There are signs — Brian K. Vaughan and Fiona Staples‘ space opera Saga, Hawkeye by Matt Fraction, David Aja and Javier Pulido, and Scott Snyder and Greg Capullo‘s horror-driven Batman spring to mind — that genre comics may still have some life in them.
Classic series and newspaper strips are being properly curated and are more available than before. Under-appreciated artists are being rediscovered.
Alternative cartoonists such as Peter Bagge, Alison Bechdel, Chester Brown, Jaime and Gilbert Hernandez, Rutu Modan, and Chris Ware are producing some of the best work of their careers. The art of Daniel Clowes and Art Spiegelman is being recognised with gallery exhibitions.

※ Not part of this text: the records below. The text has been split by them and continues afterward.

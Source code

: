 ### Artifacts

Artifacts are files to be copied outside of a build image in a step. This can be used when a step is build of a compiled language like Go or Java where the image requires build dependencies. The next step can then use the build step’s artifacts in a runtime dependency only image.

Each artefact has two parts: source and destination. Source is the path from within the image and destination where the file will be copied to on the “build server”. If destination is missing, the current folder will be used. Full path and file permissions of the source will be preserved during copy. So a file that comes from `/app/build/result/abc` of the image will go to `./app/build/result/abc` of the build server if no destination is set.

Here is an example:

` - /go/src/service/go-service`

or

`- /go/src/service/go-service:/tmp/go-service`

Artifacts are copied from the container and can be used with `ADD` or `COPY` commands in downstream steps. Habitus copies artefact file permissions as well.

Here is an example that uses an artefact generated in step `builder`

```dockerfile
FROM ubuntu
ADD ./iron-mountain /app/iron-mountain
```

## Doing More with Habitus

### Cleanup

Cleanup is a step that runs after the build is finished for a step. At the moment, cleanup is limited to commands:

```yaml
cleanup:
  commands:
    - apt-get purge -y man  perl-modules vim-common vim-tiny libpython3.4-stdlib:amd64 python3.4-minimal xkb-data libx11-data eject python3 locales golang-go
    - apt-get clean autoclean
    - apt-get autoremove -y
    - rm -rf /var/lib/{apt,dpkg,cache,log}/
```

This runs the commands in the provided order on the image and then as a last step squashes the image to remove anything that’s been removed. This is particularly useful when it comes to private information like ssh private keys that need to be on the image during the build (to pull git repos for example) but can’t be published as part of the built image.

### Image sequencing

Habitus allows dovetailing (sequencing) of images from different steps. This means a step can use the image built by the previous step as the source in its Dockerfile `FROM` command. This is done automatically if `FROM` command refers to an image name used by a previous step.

And sitting somewhere between in the alt. auteurs and the superheroes, cartoonists like Emily Carroll, Becky Cloonan, Tom Gauld, Faith Erin Hicks, Hope Larson, Bryan Lee O’Malley, Luke Pearson, Noelle Stevenson — artists who have absorbed a diverse range of influences — are carving out niches for themselves, often combining and subverting genres and styles to produce uniquely personal visions.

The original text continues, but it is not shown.